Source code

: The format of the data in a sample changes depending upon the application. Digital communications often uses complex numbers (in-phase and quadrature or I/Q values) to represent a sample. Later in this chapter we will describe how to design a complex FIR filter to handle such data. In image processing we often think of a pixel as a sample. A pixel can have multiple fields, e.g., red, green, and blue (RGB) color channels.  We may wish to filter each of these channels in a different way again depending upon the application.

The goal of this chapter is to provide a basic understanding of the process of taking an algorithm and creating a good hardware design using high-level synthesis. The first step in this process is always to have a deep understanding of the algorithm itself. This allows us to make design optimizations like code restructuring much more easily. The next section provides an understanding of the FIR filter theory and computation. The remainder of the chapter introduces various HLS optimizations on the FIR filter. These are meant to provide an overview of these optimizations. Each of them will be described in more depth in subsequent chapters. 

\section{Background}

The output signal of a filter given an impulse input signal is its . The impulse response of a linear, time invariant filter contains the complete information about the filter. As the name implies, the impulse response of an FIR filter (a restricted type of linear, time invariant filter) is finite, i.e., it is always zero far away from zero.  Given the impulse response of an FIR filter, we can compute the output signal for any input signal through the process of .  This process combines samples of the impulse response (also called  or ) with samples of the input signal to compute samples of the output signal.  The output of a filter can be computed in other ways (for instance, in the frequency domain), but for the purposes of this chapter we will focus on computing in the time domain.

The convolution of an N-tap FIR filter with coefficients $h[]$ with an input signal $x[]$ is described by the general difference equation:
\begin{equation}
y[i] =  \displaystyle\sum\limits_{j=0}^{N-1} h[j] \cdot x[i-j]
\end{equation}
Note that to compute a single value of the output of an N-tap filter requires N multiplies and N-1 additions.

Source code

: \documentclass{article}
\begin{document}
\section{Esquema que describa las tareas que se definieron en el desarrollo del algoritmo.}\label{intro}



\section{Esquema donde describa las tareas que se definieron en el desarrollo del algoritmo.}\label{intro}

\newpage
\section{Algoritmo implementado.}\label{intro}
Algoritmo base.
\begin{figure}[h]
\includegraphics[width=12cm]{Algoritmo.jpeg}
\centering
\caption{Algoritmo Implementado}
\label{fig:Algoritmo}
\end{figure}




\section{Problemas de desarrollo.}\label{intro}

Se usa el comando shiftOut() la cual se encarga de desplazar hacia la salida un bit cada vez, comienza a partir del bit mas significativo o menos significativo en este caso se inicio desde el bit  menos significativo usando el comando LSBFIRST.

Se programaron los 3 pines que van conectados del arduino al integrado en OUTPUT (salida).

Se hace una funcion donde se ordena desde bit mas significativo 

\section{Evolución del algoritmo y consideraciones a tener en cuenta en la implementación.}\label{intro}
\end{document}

· · · · · · ·

TO DO: Write out all records exactly, keeping every detail.

EXPECTED ANSWER:
Source code

: The format of the data in a sample changes depending upon the application. Digital communications often uses complex numbers (in-phase and quadrature or I/Q values) to represent a sample. Later in this chapter we will describe how to design a complex FIR filter to handle such data. In image processing we often think of a pixel as a sample. A pixel can have multiple fields, e.g., red, green, and blue (RGB) color channels.  We may wish to filter each of these channels in a different way again depending upon the application.

The goal of this chapter is to provide a basic understanding of the process of taking an algorithm and creating a good hardware design using high-level synthesis. The first step in this process is always to have a deep understanding of the algorithm itself. This allows us to make design optimizations like code restructuring much more easily. The next section provides an understanding of the FIR filter theory and computation. The remainder of the chapter introduces various HLS optimizations on the FIR filter. These are meant to provide an overview of these optimizations. Each of them will be described in more depth in subsequent chapters. 

\section{Background}

The output signal of a filter given an impulse input signal is its . The impulse response of a linear, time invariant filter contains the complete information about the filter. As the name implies, the impulse response of an FIR filter (a restricted type of linear, time invariant filter) is finite, i.e., it is always zero far away from zero.  Given the impulse response of an FIR filter, we can compute the output signal for any input signal through the process of .  This process combines samples of the impulse response (also called  or ) with samples of the input signal to compute samples of the output signal.  The output of a filter can be computed in other ways (for instance, in the frequency domain), but for the purposes of this chapter we will focus on computing in the time domain.

The convolution of an N-tap FIR filter with coefficients $h[]$ with an input signal $x[]$ is described by the general difference equation:
\begin{equation}
y[i] =  \displaystyle\sum\limits_{j=0}^{N-1} h[j] \cdot x[i-j]
\end{equation}
Note that to compute a single value of the output of an N-tap filter requires N multiplies and N-1 additions.

Source code

: \documentclass{article}
\begin{document}
\section{Esquema que describa las tareas que se definieron en el desarrollo del algoritmo.}\label{intro}



\section{Esquema donde describa las tareas que se definieron en el desarrollo del algoritmo.}\label{intro}

\newpage
\section{Algoritmo implementado.}\label{intro}
Algoritmo base.
\begin{figure}[h]
\includegraphics[width=12cm]{Algoritmo.jpeg}
\centering
\caption{Algoritmo Implementado}
\label{fig:Algoritmo}
\end{figure}




\section{Problemas de desarrollo.}\label{intro}

Se usa el comando shiftOut() la cual se encarga de desplazar hacia la salida un bit cada vez, comienza a partir del bit mas significativo o menos significativo en este caso se inicio desde el bit  menos significativo usando el comando LSBFIRST.

Se programaron los 3 pines que van conectados del arduino al integrado en OUTPUT (salida).

Se hace una funcion donde se ordena desde bit mas significativo 

\section{Evolución del algoritmo y consideraciones a tener en cuenta en la implementación.}\label{intro}
\end{document}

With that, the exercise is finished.